[TASK REQUIREMENTS]:
Go through the records line by line from the top and repeat each one exactly, ending with the line that contains "started and it".

[WORKING DATA]:
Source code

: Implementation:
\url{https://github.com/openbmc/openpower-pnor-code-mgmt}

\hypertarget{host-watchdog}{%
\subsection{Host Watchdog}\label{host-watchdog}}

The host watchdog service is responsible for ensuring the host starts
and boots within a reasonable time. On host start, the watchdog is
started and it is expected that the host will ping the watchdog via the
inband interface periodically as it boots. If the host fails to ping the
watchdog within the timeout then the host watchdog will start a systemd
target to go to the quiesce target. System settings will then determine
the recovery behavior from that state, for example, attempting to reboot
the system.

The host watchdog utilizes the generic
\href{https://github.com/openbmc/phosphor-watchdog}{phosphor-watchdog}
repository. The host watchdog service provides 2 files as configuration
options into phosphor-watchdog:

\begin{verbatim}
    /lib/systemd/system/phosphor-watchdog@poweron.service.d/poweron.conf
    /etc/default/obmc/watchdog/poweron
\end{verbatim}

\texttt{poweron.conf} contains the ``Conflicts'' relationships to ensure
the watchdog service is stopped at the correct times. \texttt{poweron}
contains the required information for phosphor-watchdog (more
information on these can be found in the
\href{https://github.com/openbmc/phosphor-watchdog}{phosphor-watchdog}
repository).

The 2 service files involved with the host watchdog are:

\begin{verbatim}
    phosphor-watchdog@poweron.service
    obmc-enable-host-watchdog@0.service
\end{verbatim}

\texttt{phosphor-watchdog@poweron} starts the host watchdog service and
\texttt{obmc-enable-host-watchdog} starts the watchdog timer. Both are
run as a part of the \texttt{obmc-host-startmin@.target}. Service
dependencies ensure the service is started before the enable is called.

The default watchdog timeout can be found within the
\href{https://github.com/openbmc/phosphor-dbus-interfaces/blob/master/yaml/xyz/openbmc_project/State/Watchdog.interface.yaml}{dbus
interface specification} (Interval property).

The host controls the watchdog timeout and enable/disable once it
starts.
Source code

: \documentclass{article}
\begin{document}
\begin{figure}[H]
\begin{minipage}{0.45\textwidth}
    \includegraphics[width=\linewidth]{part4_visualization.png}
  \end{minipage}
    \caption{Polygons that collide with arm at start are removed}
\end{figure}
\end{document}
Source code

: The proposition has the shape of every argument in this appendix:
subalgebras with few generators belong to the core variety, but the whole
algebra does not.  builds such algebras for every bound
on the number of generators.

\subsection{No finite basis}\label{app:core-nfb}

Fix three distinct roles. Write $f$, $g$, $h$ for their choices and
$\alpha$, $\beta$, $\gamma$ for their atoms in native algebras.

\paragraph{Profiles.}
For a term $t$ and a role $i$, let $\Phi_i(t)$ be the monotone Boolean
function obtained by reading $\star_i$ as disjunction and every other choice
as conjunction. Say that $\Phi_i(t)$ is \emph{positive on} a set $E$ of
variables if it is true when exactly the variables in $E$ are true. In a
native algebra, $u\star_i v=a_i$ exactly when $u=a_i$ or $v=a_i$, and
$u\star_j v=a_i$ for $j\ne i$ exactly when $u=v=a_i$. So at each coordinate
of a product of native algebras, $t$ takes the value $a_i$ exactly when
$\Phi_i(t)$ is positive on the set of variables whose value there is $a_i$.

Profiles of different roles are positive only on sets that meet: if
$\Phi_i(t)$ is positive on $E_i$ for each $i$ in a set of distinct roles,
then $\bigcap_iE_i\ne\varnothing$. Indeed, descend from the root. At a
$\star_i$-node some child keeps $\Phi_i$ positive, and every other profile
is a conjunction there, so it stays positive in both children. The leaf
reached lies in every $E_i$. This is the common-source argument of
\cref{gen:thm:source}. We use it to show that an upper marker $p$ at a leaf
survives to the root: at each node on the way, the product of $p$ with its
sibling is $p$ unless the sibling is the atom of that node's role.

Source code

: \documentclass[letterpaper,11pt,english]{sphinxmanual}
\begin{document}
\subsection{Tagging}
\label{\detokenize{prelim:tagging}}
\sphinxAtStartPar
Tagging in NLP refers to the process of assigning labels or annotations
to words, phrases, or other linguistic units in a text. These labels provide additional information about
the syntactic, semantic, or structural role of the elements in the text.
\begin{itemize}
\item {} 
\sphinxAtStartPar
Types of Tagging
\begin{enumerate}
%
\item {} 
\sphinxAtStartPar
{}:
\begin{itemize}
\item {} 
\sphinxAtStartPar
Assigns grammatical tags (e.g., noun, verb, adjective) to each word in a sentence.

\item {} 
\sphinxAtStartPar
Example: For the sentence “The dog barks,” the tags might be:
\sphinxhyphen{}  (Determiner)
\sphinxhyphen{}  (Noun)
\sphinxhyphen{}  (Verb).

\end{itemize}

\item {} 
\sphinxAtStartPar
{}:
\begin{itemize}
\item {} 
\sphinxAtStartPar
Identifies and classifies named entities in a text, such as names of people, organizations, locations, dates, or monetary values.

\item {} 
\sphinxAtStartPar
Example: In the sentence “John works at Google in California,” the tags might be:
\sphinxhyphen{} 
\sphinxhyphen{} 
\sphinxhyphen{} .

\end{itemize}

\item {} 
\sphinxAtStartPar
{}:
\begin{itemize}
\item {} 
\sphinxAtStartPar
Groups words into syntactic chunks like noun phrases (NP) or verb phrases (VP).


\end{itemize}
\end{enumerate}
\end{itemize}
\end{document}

[TASK ANSWER]:
Source code

: Implementation:
\url{https://github.com/openbmc/openpower-pnor-code-mgmt}

\hypertarget{host-watchdog}{%
\subsection{Host Watchdog}\label{host-watchdog}}

The host watchdog service is responsible for ensuring the host starts
and boots within a reasonable time. On host start, the watchdog is
started and it is expected that the host will ping the watchdog via the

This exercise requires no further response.